I would tell you to stop everything and watch this film…but if you’re reading this at your office, that’s probably not a good idea.
Symbiopsychotaxiplasm is a film about the making of a film. Meanwhile, while that film is being made, another camera crew is filming the people filming the making of the first film. This movie teaches wonderful lessons about the variables in perspective and how they influence the story that one sees.
Now, let’s talk about Symbiopsychotaxiplasm in the paid search context…
I manage accounts for several clients. I “live and breathe” these accounts each and every day, giving me a very intimate perspective on them, and because I’m closely influencing and measuring the results of these campaigns, I feel that my perceptions comes very close to “objective truth.” However, other partners in the relationship will likely view the accounts differently because of their unique relationships and perspectives.
On each of these accounts, I work with a production person who assists me with account management. He/she sees the same data as I do but doesn’t “work” the accounts in the same way, so he/she doesn’t have the same relationship with the data as I do. His/her perspective of how the account is doing is colored by the numbers but might also be strongly influenced by the quality and tone of the conversation that takes place between us about the work.
Some of our conversation takes place via Skype and Email, hidden from view. Some of it takes place on our Internal Web Portal in the full view of others in the company. The managers at PPC Associates read through the portal conversations, and they also audit the account numbers. They’ll also converse with me about the clients from time to time as well as periodically chat with the clients themselves. Their perspective is a bit more detached than either mine or my production person’s…but it’s a very determinative and important one.

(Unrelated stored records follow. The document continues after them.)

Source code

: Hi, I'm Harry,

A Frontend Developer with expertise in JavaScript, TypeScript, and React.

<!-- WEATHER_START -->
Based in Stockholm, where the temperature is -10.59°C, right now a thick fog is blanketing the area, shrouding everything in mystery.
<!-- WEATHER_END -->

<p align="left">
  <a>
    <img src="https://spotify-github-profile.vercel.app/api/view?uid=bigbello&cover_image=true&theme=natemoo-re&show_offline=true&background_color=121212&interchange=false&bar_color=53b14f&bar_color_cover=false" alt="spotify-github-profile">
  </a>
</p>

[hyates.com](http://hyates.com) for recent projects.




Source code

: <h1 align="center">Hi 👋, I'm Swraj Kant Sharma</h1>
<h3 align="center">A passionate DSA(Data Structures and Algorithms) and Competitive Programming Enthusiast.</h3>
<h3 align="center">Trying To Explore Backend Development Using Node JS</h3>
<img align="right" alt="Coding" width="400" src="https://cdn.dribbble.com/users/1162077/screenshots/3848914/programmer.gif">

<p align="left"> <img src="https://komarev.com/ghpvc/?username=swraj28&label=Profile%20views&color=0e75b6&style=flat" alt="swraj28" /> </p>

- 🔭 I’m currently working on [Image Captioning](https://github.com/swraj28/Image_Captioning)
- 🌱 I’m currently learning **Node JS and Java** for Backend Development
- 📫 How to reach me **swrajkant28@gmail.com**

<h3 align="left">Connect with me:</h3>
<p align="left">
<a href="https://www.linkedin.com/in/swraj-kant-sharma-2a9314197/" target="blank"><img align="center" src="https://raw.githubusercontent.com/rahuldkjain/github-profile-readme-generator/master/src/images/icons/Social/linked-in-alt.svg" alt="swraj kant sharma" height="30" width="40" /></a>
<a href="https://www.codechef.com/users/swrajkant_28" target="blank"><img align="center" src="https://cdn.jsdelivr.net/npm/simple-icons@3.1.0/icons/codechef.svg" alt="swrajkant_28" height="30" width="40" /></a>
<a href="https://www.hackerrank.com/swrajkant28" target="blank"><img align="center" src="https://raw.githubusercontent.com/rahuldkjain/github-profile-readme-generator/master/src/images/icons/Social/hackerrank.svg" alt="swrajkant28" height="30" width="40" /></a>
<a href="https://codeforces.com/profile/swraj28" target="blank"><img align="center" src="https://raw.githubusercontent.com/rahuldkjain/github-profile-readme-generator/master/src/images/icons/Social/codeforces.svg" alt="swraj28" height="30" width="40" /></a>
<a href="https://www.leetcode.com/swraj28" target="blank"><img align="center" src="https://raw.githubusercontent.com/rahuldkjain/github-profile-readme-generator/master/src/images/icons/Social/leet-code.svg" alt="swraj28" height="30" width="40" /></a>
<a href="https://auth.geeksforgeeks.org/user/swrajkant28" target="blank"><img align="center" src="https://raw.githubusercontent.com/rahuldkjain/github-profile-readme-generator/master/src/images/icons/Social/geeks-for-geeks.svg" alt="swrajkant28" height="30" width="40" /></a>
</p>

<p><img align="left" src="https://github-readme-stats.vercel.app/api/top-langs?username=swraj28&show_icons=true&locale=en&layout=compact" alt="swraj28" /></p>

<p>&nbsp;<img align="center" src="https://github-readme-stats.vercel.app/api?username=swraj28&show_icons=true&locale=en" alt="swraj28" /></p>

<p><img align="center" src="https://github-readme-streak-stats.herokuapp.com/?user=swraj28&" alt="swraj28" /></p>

The clients’ perspective is based upon the communications (written and verbal) with myself and others in both our company and theirs. They also have their own interpretations of the data that they’re seeing, and while they might not have the qualitative experience that I possess, they frequently are laser-focused on certain items, and their verbal guidance combined with my technical skills is an excellent combination for advancing the success of the engagement. Also, they have the perspective of being “insiders”…they see the end results of a successful paid search campaign in operation and are exposed to the internal corporate operations. They are able to make the linkages between the business and the paid search campaign that I, the outsider, am not able to sense.
The Search Engine Reps with whom I converse on a regular basis also have unique perspectives. They’re numbers-focused, and clearly their aim in communicating with me is to help push spend. However, they have internal knowledge and access that I lack, so they can overlay that “hidden” information onto what they’re seeing in that account and make suggestions for performance. It’s incumbent on me to resist the suggestions that will drive up spend without a corresponding ROI, but I need to be able to pull out the nuggets of relevant information that I believe will further the aims and goals of the account.
Meanwhile, let’s not forget the perspective of the web searcher looking for a product or service. They do a search and hopefully see my client’s website listed as a paid result. If I’m doing my job properly, the person seeing that ad is relevant to my client’s offer, and ideally, my ad text is enticing enough to encourage a click, generating a qualified visitor who will hopefully act in the best interests of my client (which should be aligned with their personal interests as well).
A story can be seen many different ways by many different people. The key for me is to see, understand, and act appropriately on the perspectives other than mine, since that leads to the best all-around outcomes for everyone.